Action item =>
Your answer should hold every line of the records below that contains the string "timestamp".

Items from a data source =>
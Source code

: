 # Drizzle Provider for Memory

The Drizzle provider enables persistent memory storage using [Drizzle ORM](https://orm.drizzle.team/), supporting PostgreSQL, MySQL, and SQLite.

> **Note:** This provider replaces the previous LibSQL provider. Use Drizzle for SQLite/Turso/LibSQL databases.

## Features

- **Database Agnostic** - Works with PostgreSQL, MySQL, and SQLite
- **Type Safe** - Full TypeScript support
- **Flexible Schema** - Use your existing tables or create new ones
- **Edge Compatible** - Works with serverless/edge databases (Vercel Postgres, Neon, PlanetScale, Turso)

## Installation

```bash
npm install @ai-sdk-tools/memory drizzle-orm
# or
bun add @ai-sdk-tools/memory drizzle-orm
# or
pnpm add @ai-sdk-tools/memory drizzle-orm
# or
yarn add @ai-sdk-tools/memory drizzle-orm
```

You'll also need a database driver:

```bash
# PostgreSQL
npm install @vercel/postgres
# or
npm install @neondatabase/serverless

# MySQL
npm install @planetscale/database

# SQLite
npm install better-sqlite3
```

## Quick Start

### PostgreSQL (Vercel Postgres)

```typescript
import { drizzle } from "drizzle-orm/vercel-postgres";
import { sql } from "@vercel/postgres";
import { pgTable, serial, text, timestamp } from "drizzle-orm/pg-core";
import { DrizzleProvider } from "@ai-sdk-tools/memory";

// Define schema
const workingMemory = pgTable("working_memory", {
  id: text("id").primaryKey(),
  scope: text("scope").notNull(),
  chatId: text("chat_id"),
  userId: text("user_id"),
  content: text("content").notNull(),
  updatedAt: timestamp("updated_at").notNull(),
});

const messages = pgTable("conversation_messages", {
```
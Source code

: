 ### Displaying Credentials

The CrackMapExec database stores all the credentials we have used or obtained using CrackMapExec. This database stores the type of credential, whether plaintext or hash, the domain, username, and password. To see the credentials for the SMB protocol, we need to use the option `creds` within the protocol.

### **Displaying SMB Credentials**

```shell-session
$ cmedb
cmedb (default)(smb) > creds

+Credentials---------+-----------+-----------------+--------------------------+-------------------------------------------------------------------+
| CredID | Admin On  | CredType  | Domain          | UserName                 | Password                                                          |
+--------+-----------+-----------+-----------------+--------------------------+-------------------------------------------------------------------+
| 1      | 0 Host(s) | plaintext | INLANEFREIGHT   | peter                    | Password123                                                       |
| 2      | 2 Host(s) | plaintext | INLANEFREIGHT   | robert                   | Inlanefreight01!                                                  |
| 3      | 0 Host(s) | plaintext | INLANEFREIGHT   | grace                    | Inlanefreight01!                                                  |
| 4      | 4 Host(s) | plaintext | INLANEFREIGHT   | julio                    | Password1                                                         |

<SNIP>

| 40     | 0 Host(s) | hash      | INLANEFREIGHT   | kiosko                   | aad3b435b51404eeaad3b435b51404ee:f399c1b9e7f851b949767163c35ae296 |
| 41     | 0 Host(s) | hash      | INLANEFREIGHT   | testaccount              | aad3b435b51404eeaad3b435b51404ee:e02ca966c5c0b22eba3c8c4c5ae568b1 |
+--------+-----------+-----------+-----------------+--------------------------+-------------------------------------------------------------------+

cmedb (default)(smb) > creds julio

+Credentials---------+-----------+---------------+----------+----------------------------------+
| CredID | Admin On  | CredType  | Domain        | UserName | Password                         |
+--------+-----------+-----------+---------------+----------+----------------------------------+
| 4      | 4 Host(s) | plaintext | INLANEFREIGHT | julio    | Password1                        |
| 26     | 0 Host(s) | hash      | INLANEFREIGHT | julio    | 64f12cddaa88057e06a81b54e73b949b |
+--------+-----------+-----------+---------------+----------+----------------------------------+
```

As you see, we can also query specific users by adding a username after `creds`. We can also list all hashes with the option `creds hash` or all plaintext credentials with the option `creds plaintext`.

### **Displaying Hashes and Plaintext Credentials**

Result of this task =>
import { pgTable, serial, text, timestamp } from "drizzle-orm/pg-core";
  updatedAt: timestamp("updated_at").notNull(),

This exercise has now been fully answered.